Last week, Bill Petrocelli, co-owner of Book Passage, filed a lawsuit challenging a new California law that imposes “onerous compliance obligations and potentially ruinous fines” for selling autographed books. Book Passage hosts about than 700 author book signings a year.
AB 1570 is an amendment to a 1992 law that required sports memorabilia dealers to document the authenticity of their autographed products. The amendment took the word “sports” out so the law now applies to autographed books and other memorabilia as well.
I read about this in the Marin I-J, and at the BAIPA meeting yesterday, asked if someone there might be willing to write up a story about this for our blog. After all, the room was full of authors.

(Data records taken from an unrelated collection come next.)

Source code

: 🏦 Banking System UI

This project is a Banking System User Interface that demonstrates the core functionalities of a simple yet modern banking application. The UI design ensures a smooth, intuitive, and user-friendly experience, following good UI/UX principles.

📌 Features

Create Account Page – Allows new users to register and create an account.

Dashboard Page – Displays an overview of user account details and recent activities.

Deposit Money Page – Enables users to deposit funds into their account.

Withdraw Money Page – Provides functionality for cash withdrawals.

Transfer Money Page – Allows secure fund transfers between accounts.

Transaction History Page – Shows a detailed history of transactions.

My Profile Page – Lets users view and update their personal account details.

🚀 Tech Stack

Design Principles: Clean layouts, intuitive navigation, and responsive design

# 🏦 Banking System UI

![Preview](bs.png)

Turns out that BAIPA member Marilyn Skinner Lanier was doing a book signing at Book Passage in San Francisco last Monday, and was interviewed as part of a video Petrocelli arranged to draw attention to the negative consequences of this law on bookstores. (She said her interview was not planned in advance — she just happened to have her reading at the right time, several days ahead of a May 11 press conference announcing the lawsuit, and Petrocelli asked her to be part of the video.)
Though the bill’s author, Assemblywoman Ling Ling Chang from Southern California, said the law was not intended to impact books autographed by authors at bookstores, she is not able to amend because she gave up her Assembly seat to make an unsuccessful run for state Senate.
The lawsuit was filed in federal court, claiming that the law violates free speech guaranteed by the First Amendment and violates equal protection as guaranteed by the 14th Amendment.